• ACTIVITY: Return the run of lines below that opens with the line containing "### Phase 3: Redeem Commitment" and closes with the line containing "guards find all", keeping each one exact.

• DATASET CONTENT:
-*-

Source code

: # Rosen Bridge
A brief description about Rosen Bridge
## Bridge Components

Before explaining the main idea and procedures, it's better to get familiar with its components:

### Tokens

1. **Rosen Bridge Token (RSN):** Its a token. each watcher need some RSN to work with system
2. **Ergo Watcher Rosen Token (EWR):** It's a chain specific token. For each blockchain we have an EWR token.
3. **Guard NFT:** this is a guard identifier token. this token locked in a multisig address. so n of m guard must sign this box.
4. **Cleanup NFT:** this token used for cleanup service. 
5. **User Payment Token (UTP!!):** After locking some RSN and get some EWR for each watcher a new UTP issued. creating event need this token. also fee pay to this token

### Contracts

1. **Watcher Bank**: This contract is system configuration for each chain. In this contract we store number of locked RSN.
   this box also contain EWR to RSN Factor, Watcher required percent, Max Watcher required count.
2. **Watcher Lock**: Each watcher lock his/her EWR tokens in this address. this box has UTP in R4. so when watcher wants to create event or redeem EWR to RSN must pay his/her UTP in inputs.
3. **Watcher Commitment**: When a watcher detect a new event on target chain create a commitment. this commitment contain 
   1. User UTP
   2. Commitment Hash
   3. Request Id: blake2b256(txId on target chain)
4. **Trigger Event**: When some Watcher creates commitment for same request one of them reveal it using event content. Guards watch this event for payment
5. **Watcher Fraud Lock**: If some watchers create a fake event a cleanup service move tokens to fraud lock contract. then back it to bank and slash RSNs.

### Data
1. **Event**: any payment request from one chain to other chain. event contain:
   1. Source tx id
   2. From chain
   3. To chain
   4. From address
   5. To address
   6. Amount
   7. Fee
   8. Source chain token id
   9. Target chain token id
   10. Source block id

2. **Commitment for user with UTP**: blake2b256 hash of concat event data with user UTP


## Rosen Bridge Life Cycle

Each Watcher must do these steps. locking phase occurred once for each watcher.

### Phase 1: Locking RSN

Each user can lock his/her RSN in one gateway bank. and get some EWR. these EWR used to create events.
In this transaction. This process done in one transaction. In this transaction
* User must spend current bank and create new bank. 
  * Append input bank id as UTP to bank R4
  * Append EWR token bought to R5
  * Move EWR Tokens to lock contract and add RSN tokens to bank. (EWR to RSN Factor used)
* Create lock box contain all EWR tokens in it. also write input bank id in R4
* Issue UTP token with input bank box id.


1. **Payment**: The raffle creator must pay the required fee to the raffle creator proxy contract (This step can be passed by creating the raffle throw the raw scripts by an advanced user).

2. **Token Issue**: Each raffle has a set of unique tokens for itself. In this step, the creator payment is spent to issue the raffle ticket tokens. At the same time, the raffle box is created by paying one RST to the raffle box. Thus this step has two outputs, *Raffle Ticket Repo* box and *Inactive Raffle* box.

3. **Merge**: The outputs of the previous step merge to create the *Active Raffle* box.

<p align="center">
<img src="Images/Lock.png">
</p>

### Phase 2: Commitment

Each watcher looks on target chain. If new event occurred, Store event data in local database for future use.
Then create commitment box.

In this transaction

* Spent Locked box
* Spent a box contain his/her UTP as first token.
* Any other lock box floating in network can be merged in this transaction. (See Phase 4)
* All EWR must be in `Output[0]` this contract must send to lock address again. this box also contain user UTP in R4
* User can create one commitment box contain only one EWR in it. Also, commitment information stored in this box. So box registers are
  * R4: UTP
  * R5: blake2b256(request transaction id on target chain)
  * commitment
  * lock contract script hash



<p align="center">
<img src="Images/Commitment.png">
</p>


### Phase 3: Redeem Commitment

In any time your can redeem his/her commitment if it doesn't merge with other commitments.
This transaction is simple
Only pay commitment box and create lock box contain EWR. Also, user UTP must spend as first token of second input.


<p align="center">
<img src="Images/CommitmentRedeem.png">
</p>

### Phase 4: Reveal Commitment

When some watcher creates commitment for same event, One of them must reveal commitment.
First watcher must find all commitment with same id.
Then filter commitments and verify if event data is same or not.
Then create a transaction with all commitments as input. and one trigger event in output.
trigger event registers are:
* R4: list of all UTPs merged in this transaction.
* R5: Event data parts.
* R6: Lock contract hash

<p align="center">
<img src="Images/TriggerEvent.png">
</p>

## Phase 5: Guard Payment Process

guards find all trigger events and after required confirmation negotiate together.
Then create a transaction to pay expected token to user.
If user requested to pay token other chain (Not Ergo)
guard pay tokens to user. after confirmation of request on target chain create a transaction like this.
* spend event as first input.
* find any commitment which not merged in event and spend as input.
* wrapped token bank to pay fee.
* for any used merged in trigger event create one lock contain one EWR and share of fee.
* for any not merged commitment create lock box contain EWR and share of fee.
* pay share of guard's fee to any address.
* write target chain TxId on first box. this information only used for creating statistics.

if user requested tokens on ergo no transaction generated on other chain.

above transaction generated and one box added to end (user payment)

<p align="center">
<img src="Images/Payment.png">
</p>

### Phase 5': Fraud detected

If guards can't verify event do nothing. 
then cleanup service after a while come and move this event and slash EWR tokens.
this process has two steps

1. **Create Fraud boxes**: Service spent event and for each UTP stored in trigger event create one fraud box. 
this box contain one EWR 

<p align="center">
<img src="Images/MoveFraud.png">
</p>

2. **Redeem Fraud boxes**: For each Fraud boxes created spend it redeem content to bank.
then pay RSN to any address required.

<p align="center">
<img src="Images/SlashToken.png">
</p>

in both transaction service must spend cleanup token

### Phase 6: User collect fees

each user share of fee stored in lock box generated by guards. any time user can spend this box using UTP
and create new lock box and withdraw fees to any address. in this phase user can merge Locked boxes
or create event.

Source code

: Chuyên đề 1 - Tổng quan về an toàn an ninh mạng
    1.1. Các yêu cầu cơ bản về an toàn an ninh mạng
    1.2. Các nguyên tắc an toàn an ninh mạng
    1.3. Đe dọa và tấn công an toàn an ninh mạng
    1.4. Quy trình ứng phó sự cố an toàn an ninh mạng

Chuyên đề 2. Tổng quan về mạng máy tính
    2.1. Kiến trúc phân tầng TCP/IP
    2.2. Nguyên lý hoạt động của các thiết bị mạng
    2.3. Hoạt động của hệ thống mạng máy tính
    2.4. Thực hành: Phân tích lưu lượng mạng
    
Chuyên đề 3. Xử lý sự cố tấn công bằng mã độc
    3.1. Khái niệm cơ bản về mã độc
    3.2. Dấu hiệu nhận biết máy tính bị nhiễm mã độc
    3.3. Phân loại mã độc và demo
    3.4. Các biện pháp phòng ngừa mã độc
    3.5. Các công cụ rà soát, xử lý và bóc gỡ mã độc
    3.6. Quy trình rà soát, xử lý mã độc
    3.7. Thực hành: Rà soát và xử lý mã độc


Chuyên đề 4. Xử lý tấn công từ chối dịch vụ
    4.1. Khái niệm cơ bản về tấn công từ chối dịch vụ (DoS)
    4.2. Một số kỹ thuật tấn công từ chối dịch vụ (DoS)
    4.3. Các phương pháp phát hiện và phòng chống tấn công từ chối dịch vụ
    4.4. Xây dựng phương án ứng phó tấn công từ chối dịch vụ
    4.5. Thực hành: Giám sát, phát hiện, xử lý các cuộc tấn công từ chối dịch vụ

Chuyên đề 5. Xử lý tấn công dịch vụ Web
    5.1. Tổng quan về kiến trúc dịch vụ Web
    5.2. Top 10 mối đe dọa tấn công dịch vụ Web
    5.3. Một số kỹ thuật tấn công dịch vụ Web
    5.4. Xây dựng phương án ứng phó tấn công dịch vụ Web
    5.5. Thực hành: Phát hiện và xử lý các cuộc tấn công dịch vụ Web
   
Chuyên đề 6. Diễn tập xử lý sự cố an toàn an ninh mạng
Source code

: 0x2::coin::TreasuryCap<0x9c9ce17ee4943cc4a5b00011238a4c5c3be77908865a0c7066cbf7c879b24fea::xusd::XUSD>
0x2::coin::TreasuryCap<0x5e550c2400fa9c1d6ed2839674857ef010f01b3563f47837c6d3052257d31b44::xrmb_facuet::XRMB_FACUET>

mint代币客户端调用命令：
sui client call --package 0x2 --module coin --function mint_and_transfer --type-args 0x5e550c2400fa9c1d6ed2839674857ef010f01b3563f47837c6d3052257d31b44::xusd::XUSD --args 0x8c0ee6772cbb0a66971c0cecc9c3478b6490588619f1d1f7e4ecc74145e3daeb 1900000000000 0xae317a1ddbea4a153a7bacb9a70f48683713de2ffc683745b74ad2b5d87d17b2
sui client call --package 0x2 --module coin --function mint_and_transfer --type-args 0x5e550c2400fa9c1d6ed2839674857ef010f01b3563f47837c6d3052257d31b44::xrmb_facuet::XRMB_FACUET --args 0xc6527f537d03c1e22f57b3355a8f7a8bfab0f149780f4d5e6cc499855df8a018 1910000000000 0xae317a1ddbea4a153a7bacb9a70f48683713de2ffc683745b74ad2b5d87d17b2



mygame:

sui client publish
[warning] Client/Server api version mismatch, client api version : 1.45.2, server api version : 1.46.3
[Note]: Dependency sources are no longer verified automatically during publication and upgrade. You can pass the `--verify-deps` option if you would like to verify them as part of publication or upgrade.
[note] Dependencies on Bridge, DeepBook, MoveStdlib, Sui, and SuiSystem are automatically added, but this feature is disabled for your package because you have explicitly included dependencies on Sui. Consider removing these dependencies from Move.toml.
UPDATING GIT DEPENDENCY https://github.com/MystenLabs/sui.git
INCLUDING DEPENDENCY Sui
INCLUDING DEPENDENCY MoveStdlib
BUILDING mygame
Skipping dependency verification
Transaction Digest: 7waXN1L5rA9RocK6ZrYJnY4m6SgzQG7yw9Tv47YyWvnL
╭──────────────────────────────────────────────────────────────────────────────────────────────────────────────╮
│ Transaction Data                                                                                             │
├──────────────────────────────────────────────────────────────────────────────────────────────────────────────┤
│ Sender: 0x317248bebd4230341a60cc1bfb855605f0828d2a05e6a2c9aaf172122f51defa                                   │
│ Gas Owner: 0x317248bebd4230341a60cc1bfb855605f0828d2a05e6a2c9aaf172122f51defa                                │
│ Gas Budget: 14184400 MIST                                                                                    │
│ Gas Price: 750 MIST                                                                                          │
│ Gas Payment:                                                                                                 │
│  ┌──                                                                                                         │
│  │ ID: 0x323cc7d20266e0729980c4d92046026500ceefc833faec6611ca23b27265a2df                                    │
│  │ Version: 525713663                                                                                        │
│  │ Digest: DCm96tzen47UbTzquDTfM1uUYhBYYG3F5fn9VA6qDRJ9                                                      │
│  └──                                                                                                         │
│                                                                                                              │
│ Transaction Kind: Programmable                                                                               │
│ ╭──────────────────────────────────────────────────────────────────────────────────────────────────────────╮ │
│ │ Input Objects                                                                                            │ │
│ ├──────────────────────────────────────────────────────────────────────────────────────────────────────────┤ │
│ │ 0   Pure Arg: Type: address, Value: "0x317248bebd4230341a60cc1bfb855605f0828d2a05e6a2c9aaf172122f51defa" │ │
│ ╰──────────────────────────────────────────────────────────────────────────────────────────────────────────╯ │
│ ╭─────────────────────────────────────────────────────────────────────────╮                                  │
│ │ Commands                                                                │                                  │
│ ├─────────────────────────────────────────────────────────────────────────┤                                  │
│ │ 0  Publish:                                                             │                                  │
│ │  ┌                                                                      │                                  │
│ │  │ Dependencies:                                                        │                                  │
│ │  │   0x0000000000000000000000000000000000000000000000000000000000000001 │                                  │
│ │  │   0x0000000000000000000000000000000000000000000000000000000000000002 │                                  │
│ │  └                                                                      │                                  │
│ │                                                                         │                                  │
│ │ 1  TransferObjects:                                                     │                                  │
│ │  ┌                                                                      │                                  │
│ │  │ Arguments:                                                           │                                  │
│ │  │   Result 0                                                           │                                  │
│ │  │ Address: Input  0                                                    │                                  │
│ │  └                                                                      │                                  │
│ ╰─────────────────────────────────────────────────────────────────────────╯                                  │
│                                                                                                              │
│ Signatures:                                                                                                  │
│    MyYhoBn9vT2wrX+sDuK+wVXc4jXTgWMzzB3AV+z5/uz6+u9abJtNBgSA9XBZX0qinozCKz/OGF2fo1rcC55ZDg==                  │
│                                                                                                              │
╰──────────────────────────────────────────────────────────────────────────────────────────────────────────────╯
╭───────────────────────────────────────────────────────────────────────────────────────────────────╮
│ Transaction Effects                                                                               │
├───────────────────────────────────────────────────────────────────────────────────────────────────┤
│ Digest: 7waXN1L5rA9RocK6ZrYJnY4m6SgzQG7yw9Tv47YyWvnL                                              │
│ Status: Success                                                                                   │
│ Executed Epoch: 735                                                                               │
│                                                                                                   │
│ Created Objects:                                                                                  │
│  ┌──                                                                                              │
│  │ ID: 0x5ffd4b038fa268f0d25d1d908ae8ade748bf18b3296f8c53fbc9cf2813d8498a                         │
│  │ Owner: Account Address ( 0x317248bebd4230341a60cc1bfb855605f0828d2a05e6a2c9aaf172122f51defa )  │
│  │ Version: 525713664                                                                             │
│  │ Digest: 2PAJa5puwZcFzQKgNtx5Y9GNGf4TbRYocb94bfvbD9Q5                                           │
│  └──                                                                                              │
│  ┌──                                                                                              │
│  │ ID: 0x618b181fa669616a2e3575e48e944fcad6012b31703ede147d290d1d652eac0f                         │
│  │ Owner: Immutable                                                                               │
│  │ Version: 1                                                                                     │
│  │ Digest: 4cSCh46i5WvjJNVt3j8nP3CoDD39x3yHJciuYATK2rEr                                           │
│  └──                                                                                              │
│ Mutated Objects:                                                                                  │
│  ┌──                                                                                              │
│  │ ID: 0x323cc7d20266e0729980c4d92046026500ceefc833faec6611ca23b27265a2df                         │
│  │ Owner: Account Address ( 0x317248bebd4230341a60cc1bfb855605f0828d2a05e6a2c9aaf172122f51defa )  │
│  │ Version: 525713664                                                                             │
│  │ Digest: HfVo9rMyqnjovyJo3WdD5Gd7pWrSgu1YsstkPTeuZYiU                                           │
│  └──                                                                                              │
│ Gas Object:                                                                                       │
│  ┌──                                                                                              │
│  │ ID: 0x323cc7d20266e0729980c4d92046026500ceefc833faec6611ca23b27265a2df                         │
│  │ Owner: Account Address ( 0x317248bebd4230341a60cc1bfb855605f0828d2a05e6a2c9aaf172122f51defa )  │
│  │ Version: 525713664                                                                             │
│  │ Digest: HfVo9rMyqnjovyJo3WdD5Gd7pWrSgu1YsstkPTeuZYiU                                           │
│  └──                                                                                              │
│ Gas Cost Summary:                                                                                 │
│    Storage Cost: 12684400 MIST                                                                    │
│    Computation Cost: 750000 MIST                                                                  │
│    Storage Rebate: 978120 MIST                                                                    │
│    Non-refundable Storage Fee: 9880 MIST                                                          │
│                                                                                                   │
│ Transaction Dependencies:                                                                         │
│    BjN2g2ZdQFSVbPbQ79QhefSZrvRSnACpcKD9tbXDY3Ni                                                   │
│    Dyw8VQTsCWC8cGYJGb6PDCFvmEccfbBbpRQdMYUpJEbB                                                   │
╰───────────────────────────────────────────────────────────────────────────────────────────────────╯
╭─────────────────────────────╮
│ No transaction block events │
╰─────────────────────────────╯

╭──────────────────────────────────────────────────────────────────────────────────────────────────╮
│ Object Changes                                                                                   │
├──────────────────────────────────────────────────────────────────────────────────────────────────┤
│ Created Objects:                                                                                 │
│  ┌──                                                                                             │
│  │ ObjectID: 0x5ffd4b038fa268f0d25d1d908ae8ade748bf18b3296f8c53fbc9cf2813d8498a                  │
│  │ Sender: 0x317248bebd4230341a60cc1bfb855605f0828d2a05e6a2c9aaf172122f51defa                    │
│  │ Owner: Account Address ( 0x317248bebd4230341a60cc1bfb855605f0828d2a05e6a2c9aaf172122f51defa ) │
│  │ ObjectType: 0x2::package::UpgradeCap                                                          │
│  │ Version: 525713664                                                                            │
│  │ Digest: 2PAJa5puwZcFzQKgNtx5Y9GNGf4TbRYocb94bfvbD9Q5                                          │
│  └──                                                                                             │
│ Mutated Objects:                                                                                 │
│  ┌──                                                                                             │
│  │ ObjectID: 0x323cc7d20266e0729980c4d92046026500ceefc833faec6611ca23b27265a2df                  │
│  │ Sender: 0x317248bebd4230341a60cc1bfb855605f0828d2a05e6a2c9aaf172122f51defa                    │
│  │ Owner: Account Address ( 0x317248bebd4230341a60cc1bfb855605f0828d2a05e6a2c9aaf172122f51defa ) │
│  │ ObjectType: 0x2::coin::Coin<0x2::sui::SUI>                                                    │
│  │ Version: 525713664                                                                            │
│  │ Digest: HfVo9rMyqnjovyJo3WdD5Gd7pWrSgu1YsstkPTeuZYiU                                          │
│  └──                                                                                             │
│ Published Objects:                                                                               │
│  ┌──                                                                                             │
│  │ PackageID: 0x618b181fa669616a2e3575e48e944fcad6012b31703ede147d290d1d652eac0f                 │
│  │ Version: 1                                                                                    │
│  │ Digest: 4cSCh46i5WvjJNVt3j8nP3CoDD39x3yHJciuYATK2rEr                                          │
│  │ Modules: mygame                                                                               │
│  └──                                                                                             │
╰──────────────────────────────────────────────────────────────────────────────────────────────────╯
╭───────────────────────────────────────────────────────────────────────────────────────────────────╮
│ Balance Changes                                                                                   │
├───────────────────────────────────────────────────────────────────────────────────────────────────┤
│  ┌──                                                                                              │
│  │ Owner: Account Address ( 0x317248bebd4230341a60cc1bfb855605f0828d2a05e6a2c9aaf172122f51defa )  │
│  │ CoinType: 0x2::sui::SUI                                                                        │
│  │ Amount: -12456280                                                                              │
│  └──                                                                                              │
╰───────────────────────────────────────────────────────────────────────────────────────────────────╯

-*-

• EXERCISE OUTPUT:
### Phase 3: Redeem Commitment

In any time your can redeem his/her commitment if it doesn't merge with other commitments.
This transaction is simple
Only pay commitment box and create lock box contain EWR. Also, user UTP must spend as first token of second input.


<p align="center">
<img src="Images/CommitmentRedeem.png">
</p>

### Phase 4: Reveal Commitment

When some watcher creates commitment for same event, One of them must reveal commitment.
First watcher must find all commitment with same id.
Then filter commitments and verify if event data is same or not.
Then create a transaction with all commitments as input. and one trigger event in output.
trigger event registers are:
* R4: list of all UTPs merged in this transaction.
* R5: Event data parts.
* R6: Lock contract hash

<p align="center">
<img src="Images/TriggerEvent.png">
</p>

## Phase 5: Guard Payment Process

guards find all trigger events and after required confirmation negotiate together.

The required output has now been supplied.